Rapid innovation into commercial-scale turquoise hydrogen production appears very promising and will have a commercial edge over green hydrogen for some time.
In Burnaby, start-up company Ekona Power Inc. is pioneering turquoise hydrogen production. In early 2022, Ekona received an infusion of $79 million of venture capital from Baker Hughes with participation from several other energy and investment firms. Ekona uses a technology called pulsed methane pyrolysis (PMP). The process produces hydrogen, solid carbon, unreacted methane, and a small amount of carbon dioxide, as well as combustion flue gases.

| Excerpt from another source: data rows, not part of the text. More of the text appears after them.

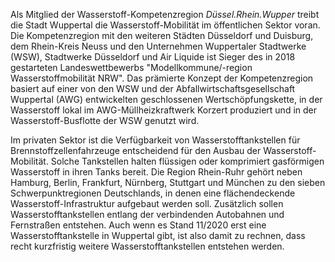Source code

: Als Mitglied der Wasserstoff-Kompetenzregion *Düssel.Rhein.Wupper* treibt die Stadt Wuppertal 
die Wasserstoff-Mobilität im öffentlichen Sektor voran. Die Kompetenzregion mit den weiteren 
Städten Düsseldorf und Duisburg, dem Rhein-Kreis Neuss und den Unternehmen Wuppertaler Stadtwerke (WSW), 
Stadtwerke Düsseldorf und Air Liquide ist Sieger des in 2018 gestarteten Landeswettbewerbs "Modellkommune/-region Wasserstoffmobilität NRW". 
Das prämierte Konzept der Kompetenzregion basiert auf einer von den WSW und der Abfallwirtschaftsgesellschaft Wuppertal (AWG) 
entwickelten geschlossenen Wertschöpfungskette, in der Wasserstoff lokal im AWG-Müllheizkraftwerk Korzert produziert 
und in der Wasserstoff-Busflotte der WSW genutzt wird.

Im privaten Sektor ist die Verfügbarkeit von Wasserstofftankstellen für Brennstoffzellenfahrzeuge entscheidend 
für den Ausbau der Wasserstoff-Mobilität. Solche Tankstellen halten flüssigen oder komprimiert 
gasförmigen Wasserstoff in ihren Tanks bereit. Die Region Rhein-Ruhr gehört neben Hamburg, Berlin, Frankfurt, 
Nürnberg, Stuttgart und München zu den sieben Schwerpunktregionen Deutschlands, in denen eine 
flächendeckende Wasserstoff-Infrastruktur aufgebaut werden soll. Zusätzlich sollen Wasserstofftankstellen 
entlang der verbindenden Autobahnen und Fernstraßen entstehen. Auch wenn es Stand 11/2020 erst eine 
Wasserstofftankstelle in Wuppertal gibt, ist also damit zu rechnen, dass recht kurzfristig 
weitere Wasserstofftankstellen entstehen werden.
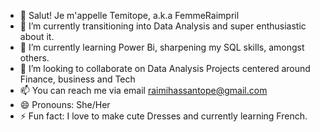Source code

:- 👋 Salut! Je m'appelle Temitope, a.k.a FemmeRaimpril
- 👀 I’m currently transitioning into Data Analysis and super enthusiastic about it. 
- 🌱 I’m currently learning Power Bi, sharpening my SQL skills, amongst others.
- 💞️ I’m looking to collaborate on Data Analysis Projects centered around Finance, business and Tech
- 📫 You can reach me via email raimihassantope@gmail.com
- 😄 Pronouns: She/Her
- ⚡ Fun fact: I love to make cute Dresses and currently learning French.

<!---
FemmeRaimpril/FemmeRaimpril is a ✨ special ✨ repository because its `README.md` (this file) appears on your GitHub profile.
You can click the Preview link to take a look at your changes.
--->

In Port Moody, Fortis BC and Suncor are partnering with Australian technology firm Hazer Group Ltd. on building a turquoise hydrogen plant with a different type of chemistry that involves a catalyst, starting with construction of a prototype facility in 2023. The new plant is expected to produce 2,500 tonnes of hydrogen per year along with 9,000 tonnes of synthetic graphite as a by-product.
Turquoise hydrogen gives countries with large natural gas reserves a new market, superior environmentally to blue hydrogen. Of course, there remain important environmental concerns, primarily about upstream emissions from methane production and through methane leakage. For turquoise hydrogen to have an environmentally sustainable future, these upstream emissions need to be tackled effectively. Emission intensities vary greatly across production sites in Canada. Sourcing natural gas from low-leakage sites is therefore crucial for maintaining the green credentials of turquoise hydrogen plants.
Yet, turquoise hydrogen offers a bright future for British Columbia’s natural gas industry. Unlike oil and coal, natural gas has the potential of remaining a valuable natural resource that is compatible with climate action goals if methane cracking can be commercialized successfully.